Da varanda, continuo a assistir ao desfile, uma vez ou outra lanço um olhar na direcção de Jose Pizaro Júnior, percebo a sua indiferença quando uma cópia fiel de Michael Jackson se aproxima e a sua excitação quando um grupo com pretensões a dálmatas se movimenta ao lado dele. O sol castiga tudo e todos, o suor escorre pelos rostos negros dos figurantes mas ninguém, a não ser os mais pequenos, denota qualquer preocupação — o ritmo continua forte, as cores multiplicam-se, as danças eternizam-se. À minha frente, projecta-se a catedral paroquial de São João Baptista, o centro da fé dos kalibonhons e inaugurada em 1581 mas ampliada e restaurada ao longo dos anos (a última das quais na última década do século passado, devido ao terramoto que abalou Kalibo em 1991) para acolher com dignidade Santo Niño. Bem próximo, outro edifício histórico, o antigo tribunal, cujo interior é agora ocupado pela sede da polícia, pela biblioteca municipal e pela fundação Kalibo St. Niño Ati-Athian (KASAFI) que todos os anos organiza as festividades.

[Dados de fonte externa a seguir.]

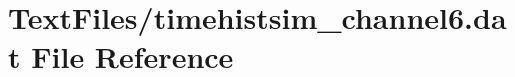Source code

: \hypertarget{TextFiles_2timehistsim__channel6_8dat}{}\section{Text\+Files/timehistsim\+\_\+channel6.dat File Reference}
\label{TextFiles_2timehistsim__channel6_8dat}
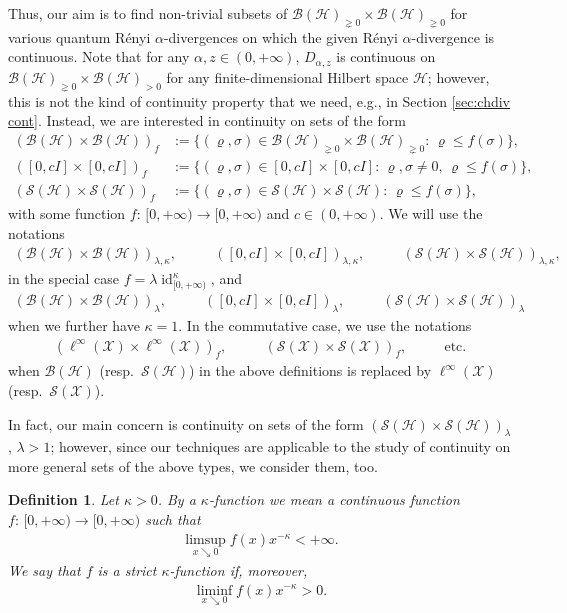 \documentclass[unsortedaddress,superscriptaddress,pra,notitlepage]{revtex4}
\newtheorem{definition}{Definition}[section]
\def\B{{\mathcal B}}
\def\S{{\mathcal S}}
\def\X{{\mathcal X}}
\def\rho{\varrho}
\def\hil{{\mathcal H}}
\def\bz{\left(}
\def\jz{\right)}
\def\pne{_{\gneq 0}}
\def\pp{_{>0}}
\def\pwr{\kappa}
\newcommand{\ki}[1]{\textit{\textit{#1}}}
\newcommand{\ds}{\mbox{ }\mbox{ }}
\DeclareMathOperator{\id}{id}
\begin{document}
Thus, our aim is to find non-trivial subsets of $\B(\hil)\pne\times\B(\hil)\pne$ for
various quantum R\'enyi $\alpha$-divergences on which the given R\'enyi $\alpha$-divergence is continuous. 
Note that for any $\alpha,z\in(0,+\infty)$, $D_{\alpha,z}$ is continuous on $\B(\hil)\pne\times\B(\hil)\pp$ for any 
finite-dimensional Hilbert space $\hil$;
however, this is not the kind of continuity property that we need, e.g., in 
Section \ref{sec:chdiv cont}.
Instead, we are interested in continuity on sets of the form 
\begin{align}
\bz\B(\hil)\times\B(\hil)\jz_{f}&:=\{(\rho,\sigma)\in\B(\hil)\pne
\times\B(\hil)\pne:\,\rho\le f(\sigma)\},\label{B f}\\
\bz[0,cI]\times[0,cI]\jz_{f}&:=\{(\rho,\sigma)\in[0,cI]\times[0,cI]:\,
\rho,\sigma\ne 0,\,\rho\le
f(\sigma)\},\label{B f2}\\
\bz\S(\hil)\times\S(\hil)\jz_{f}&:=\{(\rho,\sigma)\in\S(\hil)
\times\S(\hil):\,\rho\le f(\sigma)\},
\label{B f3}
\end{align}
with some function $f:\,[0,+\infty)\to[0,+\infty)$ and $c\in(0,+\infty)$. 
We will use the notations
\begin{align}
\bz\B(\hil)\times\B(\hil)\jz_{\lambda,\pwr},\ds\ds
\bz[0,cI]\times[0,cI]\jz_{\lambda,\pwr},\ds\ds
\bz\S(\hil)\times\S(\hil)\jz_{\lambda,\pwr},\ds\ds
\end{align}
in the special case $f=\lambda\id_{[0,+\infty)}^{\pwr}$, and
\begin{align*}
\bz\B(\hil)\times\B(\hil)\jz_{\lambda},\ds\ds
\bz[0,cI]\times[0,cI]\jz_{\lambda},\ds\ds
\bz\S(\hil)\times\S(\hil)\jz_{\lambda}
\end{align*}
when we further have $\pwr=1$. In the commutative case, we use the notations
\begin{align*}
(\ell^{\infty}(\X)\times\ell^{\infty}(\X))_{f},\ds\ds
(\S(\X)\times\S(\X))_{f},\ds\ds\text{etc.}
\end{align*}
when $\B(\hil)$ (resp.~$\S(\hil)$) in the above definitions is replaced by 
$\ell^{\infty}(\X)$ (resp.~$\S(\X)$). 

In fact, our main concern is continuity on sets of the form 
$\bz\S(\hil)\times\S(\hil)\jz_{\lambda}$, $\lambda>1$; however, since our techniques 
are applicable to the study of continuity on more general sets of the above types,
we consider them, too.

\begin{definition}\label{def:pwr-function}
Let $\pwr>0$. 
By a \ki{$\pwr$-function} we mean a continuous function 
$f:\,[0,+\infty)\to[0,+\infty)$ such that 
\begin{align*}
\limsup_{x\searrow 0}f(x)x^{-\pwr}<+\infty.
\end{align*}
We say that $f$ is a \ki{strict $\pwr$-function} if, moreover, 
\begin{align*}
\liminf_{x\searrow 0}f(x)x^{-\pwr}>0.
\end{align*}
\end{definition}
\end{document}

A meio da tarde, deixo para trás Kalibo, na companhia de Melinda Augustin e de Jose Pizaro Júnior. A festa, pelo menos para alguns, só agora começa e entre muitos milhares estará, dançando até que o sol se levante de novo, Sheaea Julian, vivendo o Ati-Athian e revivendo memórias.
Toto adormece ao fim de alguns minutos, no autocarro, com a cabeça deitada nas pernas de Melinda Augustin. Por momentos parece sorrir. Também ele carrega uma memória. Ou um sonho feliz.
Com o menino de barco
Naquela manhã, ainda nas trevas, vestira-me à pressa, com a sensação de que estava atrasado para o encontro com Melinda Augustin — e estava mesmo. Ainda ensonado, caminhei pelo meio das poças de água que se acumularam na véspera e fiz sinal a um triciclo para me levar até à igreja de onde provavelmente já saíra o ícone de Santo Niño para a procissão anual. Ao dobrar a última esquina, um som estridente chegou-me aos ouvidos e avistei, vindo na minha direcção, uma carrinha de caixa aberta carregando a imagem do Menino Jesus e umas colunas que ofereciam música num volume que ameaçava acordar toda a ilha ainda antes do sol se levantar. Fiz sinal ao motorista e este, sorridente, mandou-me subir para o lado dele — a espontaneidade parecia-me, mais do que nunca, melhor do que qualquer planificação durante umas férias. De Melinda Augustin não havia sinal mas eu tinha a certeza de que ela assistira às celebrações religiosas que antecedem a saída do menino da igreja. De quando em vez olhava através da janela nas minhas costas e via dois homens atarefados, dividindo-se entre a necessidade de manter o Santo Niño em perfeito equilíbrio e de afastar os fios eléctricos que, como teias de aranha, ligavam as casas que bordejavam a estrada. O povo saía para a rua, acenando à passagem da estátua, e eram cada vez mais as motorizadas e um carro ou outro que seguiam a carrinha conduzida com mil cuidados.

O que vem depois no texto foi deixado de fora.